[Stored data]

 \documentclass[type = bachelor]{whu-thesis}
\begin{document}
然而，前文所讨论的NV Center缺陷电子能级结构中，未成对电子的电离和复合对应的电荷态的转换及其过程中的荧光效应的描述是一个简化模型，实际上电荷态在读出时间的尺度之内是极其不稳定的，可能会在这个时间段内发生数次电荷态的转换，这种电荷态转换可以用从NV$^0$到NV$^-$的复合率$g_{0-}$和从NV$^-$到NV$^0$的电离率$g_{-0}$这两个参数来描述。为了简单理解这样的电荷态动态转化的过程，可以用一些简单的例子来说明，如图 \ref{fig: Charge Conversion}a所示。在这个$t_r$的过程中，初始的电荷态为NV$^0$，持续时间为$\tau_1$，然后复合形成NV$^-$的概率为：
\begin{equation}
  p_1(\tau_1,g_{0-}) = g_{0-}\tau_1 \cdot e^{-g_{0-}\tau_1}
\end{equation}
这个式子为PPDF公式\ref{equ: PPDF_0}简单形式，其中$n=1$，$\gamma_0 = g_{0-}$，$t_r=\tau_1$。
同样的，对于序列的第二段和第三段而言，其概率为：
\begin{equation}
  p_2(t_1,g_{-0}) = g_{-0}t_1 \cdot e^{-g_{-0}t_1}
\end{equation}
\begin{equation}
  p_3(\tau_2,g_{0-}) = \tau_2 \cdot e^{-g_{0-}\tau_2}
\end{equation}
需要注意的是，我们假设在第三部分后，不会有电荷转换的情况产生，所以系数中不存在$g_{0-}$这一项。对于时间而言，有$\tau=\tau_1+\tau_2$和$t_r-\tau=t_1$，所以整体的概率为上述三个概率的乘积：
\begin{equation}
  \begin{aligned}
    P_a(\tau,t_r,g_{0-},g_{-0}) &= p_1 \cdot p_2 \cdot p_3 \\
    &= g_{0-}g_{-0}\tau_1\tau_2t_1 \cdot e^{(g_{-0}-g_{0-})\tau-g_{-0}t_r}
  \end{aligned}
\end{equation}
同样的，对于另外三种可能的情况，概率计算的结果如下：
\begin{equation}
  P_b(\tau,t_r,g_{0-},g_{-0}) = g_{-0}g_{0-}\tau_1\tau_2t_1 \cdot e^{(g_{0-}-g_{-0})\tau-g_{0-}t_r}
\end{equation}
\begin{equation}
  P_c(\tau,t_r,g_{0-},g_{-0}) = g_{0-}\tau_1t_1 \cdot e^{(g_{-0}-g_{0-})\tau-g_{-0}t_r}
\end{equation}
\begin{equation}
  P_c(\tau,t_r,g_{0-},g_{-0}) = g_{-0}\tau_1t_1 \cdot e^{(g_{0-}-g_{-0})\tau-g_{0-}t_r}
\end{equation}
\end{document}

# WHAT THIS TASK INVOLVES
This exercise requires that all of the entries be repeated exactly.

# EXERCISE RESULT
 \documentclass[type = bachelor]{whu-thesis}
\begin{document}
然而，前文所讨论的NV Center缺陷电子能级结构中，未成对电子的电离和复合对应的电荷态的转换及其过程中的荧光效应的描述是一个简化模型，实际上电荷态在读出时间的尺度之内是极其不稳定的，可能会在这个时间段内发生数次电荷态的转换，这种电荷态转换可以用从NV$^0$到NV$^-$的复合率$g_{0-}$和从NV$^-$到NV$^0$的电离率$g_{-0}$这两个参数来描述。为了简单理解这样的电荷态动态转化的过程，可以用一些简单的例子来说明，如图 \ref{fig: Charge Conversion}a所示。在这个$t_r$的过程中，初始的电荷态为NV$^0$，持续时间为$\tau_1$，然后复合形成NV$^-$的概率为：
\begin{equation}
  p_1(\tau_1,g_{0-}) = g_{0-}\tau_1 \cdot e^{-g_{0-}\tau_1}
\end{equation}
这个式子为PPDF公式\ref{equ: PPDF_0}简单形式，其中$n=1$，$\gamma_0 = g_{0-}$，$t_r=\tau_1$。
同样的，对于序列的第二段和第三段而言，其概率为：
\begin{equation}
  p_2(t_1,g_{-0}) = g_{-0}t_1 \cdot e^{-g_{-0}t_1}
\end{equation}
\begin{equation}
  p_3(\tau_2,g_{0-}) = \tau_2 \cdot e^{-g_{0-}\tau_2}
\end{equation}
需要注意的是，我们假设在第三部分后，不会有电荷转换的情况产生，所以系数中不存在$g_{0-}$这一项。对于时间而言，有$\tau=\tau_1+\tau_2$和$t_r-\tau=t_1$，所以整体的概率为上述三个概率的乘积：
\begin{equation}
  \begin{aligned}
    P_a(\tau,t_r,g_{0-},g_{-0}) &= p_1 \cdot p_2 \cdot p_3 \\
    &= g_{0-}g_{-0}\tau_1\tau_2t_1 \cdot e^{(g_{-0}-g_{0-})\tau-g_{-0}t_r}
  \end{aligned}
\end{equation}
同样的，对于另外三种可能的情况，概率计算的结果如下：
\begin{equation}
  P_b(\tau,t_r,g_{0-},g_{-0}) = g_{-0}g_{0-}\tau_1\tau_2t_1 \cdot e^{(g_{0-}-g_{-0})\tau-g_{0-}t_r}
\end{equation}
\begin{equation}
  P_c(\tau,t_r,g_{0-},g_{-0}) = g_{0-}\tau_1t_1 \cdot e^{(g_{-0}-g_{0-})\tau-g_{-0}t_r}
\end{equation}
\begin{equation}
  P_c(\tau,t_r,g_{0-},g_{-0}) = g_{-0}\tau_1t_1 \cdot e^{(g_{0-}-g_{-0})\tau-g_{0-}t_r}
\end{equation}
\end{document}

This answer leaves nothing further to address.